# [What you should do]
Your task is to copy each line of the records that includes the string "step".

# [Collected data]
══════
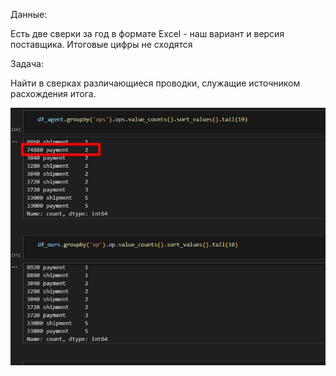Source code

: Данные:

Есть две сверки за год в формате Excel - наш вариант и версия поставщика. Итоговые цифры не сходятся

Задача:

Найти в сверках различающиеся проводки, служащие источником расхождения итога.

![](/2_ad_hoc/python_discrepancies_searcing/python_discrepancies_searcing.jpg?raw=true "")
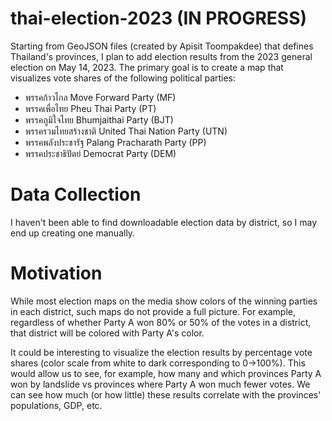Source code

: thai-election-2023 (IN PROGRESS)
=============
Starting from GeoJSON files (created by Apisit Toompakdee) that defines Thailand's provinces, I plan to add election results from the 2023 general election on May 14, 2023. The primary goal is to create a map that visualizes vote shares of the following political parties:
* พรรคก้าวไกล Move Forward Party (MF)
* พรรคเพื่อไทย Pheu Thai Party (PT)
* พรรคภูมิใจไทย Bhumjaithai Party (BJT)
* พรรครวมไทยสร้างชาติ United Thai Nation Party (UTN)
* พรรคพลังประชารัฐ Palang Pracharath Party (PP)
* พรรคประชาธิปัตย์ Democrat Party (DEM)

# Data Collection
I haven't been able to find downloadable election data by district, so I may end up creating one manually.

# Motivation
While most election maps on the media show colors of the winning parties in each district, such maps do not provide a full picture. For example, regardless of whether Party A won 80% or 50% of the votes in a district, that district will be colored with Party A's color.

It could be interesting to visualize the election results by percentage vote shares (color scale from white to dark corresponding to 0->100%). This would allow us to see, for example, how many and which provinces Party A won by landslide vs provinces where Party A won much fewer votes. We can see how much (or how little) these results correlate with the provinces' populations, GDP, etc.
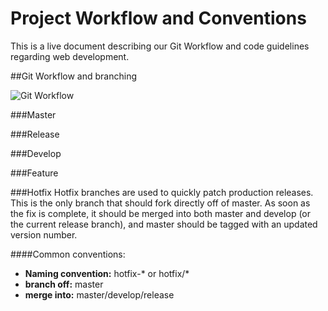 Project Workflow and Conventions
=================

This is a live document describing our Git Workflow and code guidelines regarding web development.


##Git Workflow and branching

![Git Workflow](https://raw.githubusercontent.com/KnowitLabs/Project-Workflow-and-Conventions/master/img/git-workflow-release-cycle-4maintenance.png "Git Workflow")

###Master

###Release

###Develop

###Feature

###Hotfix
Hotfix branches are used to quickly patch production releases. This is the only branch that should fork directly off of master. As soon as the fix is complete, it should be merged into both master and develop (or the current release branch), and master should be tagged with an updated version number.

####Common conventions:
- **Naming convention:** hotfix-* or hotfix/*
- **branch off:** master
- **merge into:** master/develop/release
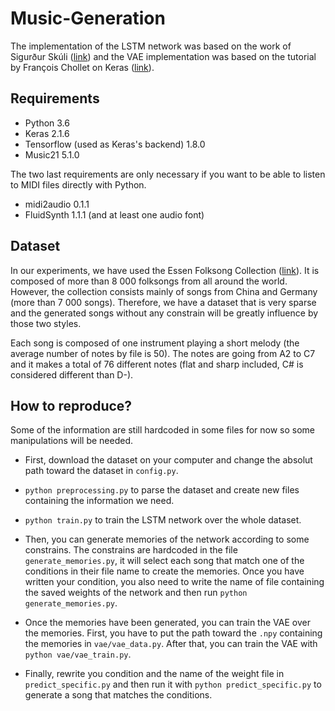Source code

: # Music-Generation

The implementation of the LSTM network was based on the work of Sigurður Skúli ([link](https://towardsdatascience.com/how-to-generate-music-using-a-lstm-neural-network-in-keras-68786834d4c5)) and the VAE implementation was based on the tutorial by François Chollet on Keras ([link](https://blog.keras.io/building-autoencoders-in-keras.html)).

## Requirements

- Python 3.6
- Keras 2.1.6
- Tensorflow (used as Keras's backend) 1.8.0
- Music21 5.1.0

The two last requirements are only necessary if you want to be able to listen to MIDI files directly with Python.

- midi2audio 0.1.1
- FluidSynth 1.1.1 (and at least one audio font)

## Dataset

In our experiments, we have used the Essen Folksong Collection ([link](http://kern.ccarh.org/browse?l=essen)). It is composed of more than 8 000 folksongs from all around the world. However, the collection consists mainly of songs from China and Germany (more than 7 000 songs). Therefore, we have a dataset that is very sparse and the generated songs without any constrain will be greatly influence by those two styles.

Each song is composed of one instrument playing a short melody (the average number of notes by file is 50). The notes are going from A2 to C7 and it makes a total of 76 different notes (flat and sharp included, C# is considered different than D-).

## How to reproduce?

Some of the information are still hardcoded in some files for now so some manipulations will be needed.

- First, download the dataset on your computer and change the absolut path toward the dataset in `config.py`.

- `python preprocessing.py` to parse the dataset and create new files containing the information we need.

- `python train.py` to train the LSTM network over the whole dataset.

- Then, you can generate memories of the network according to some constrains. The constrains are hardcoded in the file `generate_memories.py`, it will select each song that match one of the conditions in their file name to create the memories. Once you have written your condition, you also need to write the name of file containing the saved weights of the network and then run `python generate_memories.py`.

- Once the memories have been generated, you can train the VAE over the memories. First, you have to put the path toward the `.npy` containing the memories in `vae/vae_data.py`. After that, you can train the VAE with `python vae/vae_train.py`.

- Finally, rewrite you condition and the name of the weight file in `predict_specific.py` and then run it with `python predict_specific.py` to generate a song that matches the conditions.
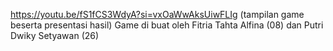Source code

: https://youtu.be/fS1fCS3WdyA?si=vxOaWwAksUiwFLIg (tampilan game beserta presentasi hasil)
Game di buat oleh Fitria Tahta Alfina (08) dan Putri Dwiky Setyawan (26)
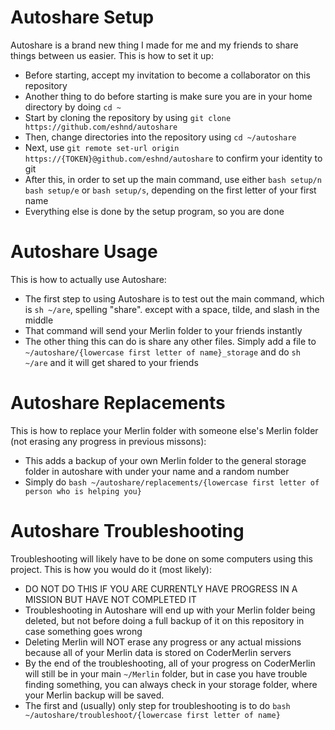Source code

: # Autoshare Setup
Autoshare is a brand new thing I made for me and my friends to share things between us easier. This is how to set it up: 
- Before starting, accept my invitation to become a collaborator on this repository
- Another thing to do before starting is make sure you are in your home directory by doing `cd ~`
- Start by cloning the repository by using `git clone https://github.com/eshnd/autoshare`
- Then, change directories into the repository using `cd ~/autoshare`
- Next, use `git remote set-url origin https://{TOKEN}@github.com/eshnd/autoshare` to confirm your identity to git
- After this, in order to set up the main command, use either `bash setup/n` `bash setup/e` or `bash setup/s`, depending on the first letter of your first name
- Everything else is done by the setup program, so you are done
# Autoshare Usage
This is how to actually use Autoshare:     
- The first step to using Autoshare is to test out the main command, which is `sh ~/are`, spelling "share". except with a space, tilde, and slash in the middle
- That command will send your Merlin folder to your friends instantly
- The other thing this can do is share any other files. Simply add a file to `~/autoshare/{lowercase first letter of name}_storage` and do `sh ~/are` and it will get shared to your friends
# Autoshare Replacements
This is how to replace your Merlin folder with someone else's Merlin folder (not erasing any progress in previous missons):
- This adds a backup of your own Merlin folder to the general storage folder in autoshare with under your name and a random number
- Simply do `bash ~/autoshare/replacements/{lowercase first letter of person who is helping you}`
# Autoshare Troubleshooting
Troubleshooting will likely have to be done on some computers using this project. This is how you would do it (most likely):   
- DO NOT DO THIS IF YOU ARE CURRENTLY HAVE PROGRESS IN A MISSION BUT HAVE NOT COMPLETED IT
- Troubleshooting in Autoshare will end up with your Merlin folder being deleted, but not before doing a full backup of it on this repository in case something goes wrong
- Deleting Merlin will NOT erase any progress or any actual missions because all of your Merlin data is stored on CoderMerlin servers
- By the end of the troubleshooting, all of your progress on CoderMerlin will still be in your main `~/Merlin` folder, but in case you have trouble finding something, you can always check in your storage folder, where your Merlin backup will be saved.
- The first and (usually) only step for troubleshooting is to do `bash ~/autoshare/troubleshoot/{lowercase first letter of name}`
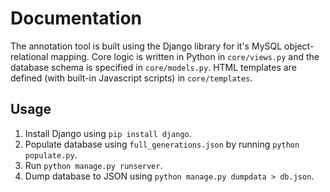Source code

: # Documentation 

The annotation tool is built using the Django library for it's MySQL object-relational mapping. Core logic is written in Python in `core/views.py` and the database schema is specified in `core/models.py`. HTML templates are defined (with built-in Javascript scripts) in `core/templates`.

## Usage
1. Install Django using `pip install django`.
2. Populate database using `full_generations.json` by running `python populate.py`.
3. Run `python manage.py runserver`.
4. Dump database to JSON using `python manage.py dumpdata > db.json`.
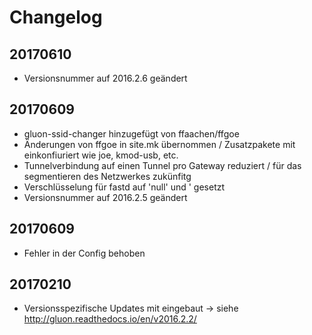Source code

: # Changelog
## 20170610
- Versionsnummer auf 2016.2.6 geändert
## 20170609
- gluon-ssid-changer hinzugefügt von ffaachen/ffgoe
- Änderungen von ffgoe in site.mk übernommen / Zusatzpakete mit einkonfiuriert wie joe, kmod-usb, etc.
- Tunnelverbindung auf einen Tunnel pro Gateway reduziert / für das segmentieren des Netzwerkes zukünfitg
- Verschlüsselung für fastd auf 'null' und ' gesetzt
- Versionsnummer auf 2016.2.5 geändert

## 20170609
- Fehler in der Config behoben

## 20170210
- Versionsspezifische Updates mit eingebaut -> siehe http://gluon.readthedocs.io/en/v2016.2.2/
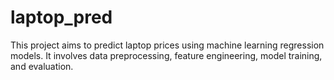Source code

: # laptop_pred
This project aims to predict laptop prices using machine learning regression models. It involves data preprocessing, feature engineering, model training, and evaluation.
══════
# [Task response]
- The first step to using Autoshare is to test out the main command, which is `sh ~/are`, spelling "share". except with a space, tilde, and slash in the middle
- The first and (usually) only step for troubleshooting is to do `bash ~/autoshare/troubleshoot/{lowercase first letter of name}`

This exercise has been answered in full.